Written by: Rebecca Mills

If you’re in New Zealand you want to have the time of your life, but doing everything you want can take a toll on your budget. Follow these expert tips and you’ll find your money goes a lot further thn you think.

Do the legwork

– If you’re keen to try out the many outdoor activities New Zealand has to offer but have a limited budget, it’s worth working out where on your route offers the best value, as prices vary all over the country. Talk to other backpackers to find out how much they paid for activities and compare prices in guidebooks.
– Any activity around the Queenstown area is going to be much more expensive than elsewhere, as it’s such a popular tourist area in New Zealand. You might consider going white water rafting or jet boating on a less popular river.
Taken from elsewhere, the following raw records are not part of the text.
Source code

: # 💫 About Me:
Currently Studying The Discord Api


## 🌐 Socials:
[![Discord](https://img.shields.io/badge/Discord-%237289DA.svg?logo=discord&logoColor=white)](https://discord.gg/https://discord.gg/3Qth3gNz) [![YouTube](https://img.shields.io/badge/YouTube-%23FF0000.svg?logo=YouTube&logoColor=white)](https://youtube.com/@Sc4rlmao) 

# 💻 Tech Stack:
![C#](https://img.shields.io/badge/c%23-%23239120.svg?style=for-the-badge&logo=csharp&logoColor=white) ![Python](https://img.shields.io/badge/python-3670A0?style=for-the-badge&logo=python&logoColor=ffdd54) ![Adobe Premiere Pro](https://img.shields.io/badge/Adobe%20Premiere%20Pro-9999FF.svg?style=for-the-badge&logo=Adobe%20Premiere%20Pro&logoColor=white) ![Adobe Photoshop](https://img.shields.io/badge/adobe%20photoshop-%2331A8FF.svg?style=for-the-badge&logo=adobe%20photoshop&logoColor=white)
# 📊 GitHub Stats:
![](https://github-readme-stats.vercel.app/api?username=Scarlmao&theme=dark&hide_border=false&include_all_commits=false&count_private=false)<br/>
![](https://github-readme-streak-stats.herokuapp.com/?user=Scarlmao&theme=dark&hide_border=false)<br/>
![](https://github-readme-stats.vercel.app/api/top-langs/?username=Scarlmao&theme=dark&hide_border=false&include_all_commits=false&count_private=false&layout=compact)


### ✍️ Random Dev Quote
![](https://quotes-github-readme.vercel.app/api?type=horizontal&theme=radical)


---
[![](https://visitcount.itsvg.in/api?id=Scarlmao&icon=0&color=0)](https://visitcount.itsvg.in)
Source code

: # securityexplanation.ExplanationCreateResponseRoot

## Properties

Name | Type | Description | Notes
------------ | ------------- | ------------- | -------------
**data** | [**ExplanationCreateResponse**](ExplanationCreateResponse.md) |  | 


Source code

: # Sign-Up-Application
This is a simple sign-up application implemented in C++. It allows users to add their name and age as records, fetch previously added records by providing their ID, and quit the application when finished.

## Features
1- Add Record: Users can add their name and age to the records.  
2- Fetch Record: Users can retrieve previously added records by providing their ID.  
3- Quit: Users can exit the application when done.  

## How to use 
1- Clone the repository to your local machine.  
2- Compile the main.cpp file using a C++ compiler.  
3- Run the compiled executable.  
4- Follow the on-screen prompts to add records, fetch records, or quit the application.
You’ll still have a great time and save some money.
– If several tours are offered in a tourist area make sure to compare prices. Often longer tours might seem more expensive but are ultimately better value, especially if they include food, overnight accommodation etc., so it’s worth doing your homework.

Thrifty gifties

– Some cities are less expensive than others, so if you want to go shopping for gifts it’s worth keeping this in mind. Dunedin on the South Island is a city with a large student population, meaning it’s full of bargains for the savvy shopper.
– Research different bus pass options. New Zealand has a lot of good bus passes on offer, some of which can save you up to 50% on fares. It’s worth doing your homework.
– If you get a YHA / VIP or BBH card it will save you money on accommodation but can also be used for discounts in shops, on travel fares, and on some tours and activities.
– If you have an ISIC (International Student Identity Card) make sure you take it with you, as New Zealand offers a lot of student discounts on tours, activities, fares and at retail. Make sure you ask if somewhere offers a student discount, as it may not always be advertised.
– New Zealand jade is a tempting purchase, but it has the potential to upset your budget. You could try the factory outlet shops rather than the high street souvenir shops. The factory workshops at Hokitika are good places to find jade pieces that won’t empty your wallet.

Camping on a shoestring

– New Zealand’s tap water is absolutely safe to drink, so if you buy a good quality water bottle and fill it up every day before you leave your room you won’t spend much on drinks while you’re out and about.
– If you need to buy camping equipment, consider hiring it while you’re there instead of purchasing it. This means you won’t need to carry it everywhere and you’ll save some serious money. If you’d prefer to buy your equipment, try second-hand stores in the major cities and get yourself a bargain.
– If you’re going to be visiting New Zealand’s more remote regions, stock up on food at the supermarkets in the city before you go. Village shops will be more expensive and have a more limited selection.
– Hostels often keep a cupboard of food that’s been left behind by other backpackers. It’s worth taking a look as it can be a good way to save money. Just make sure you check the best before dates!
– Pay a visit to local markets. They’re often an interesting experience in themselves, and can be a good place to pick up reasonably priced goods.
Most importantly, have an amazing time!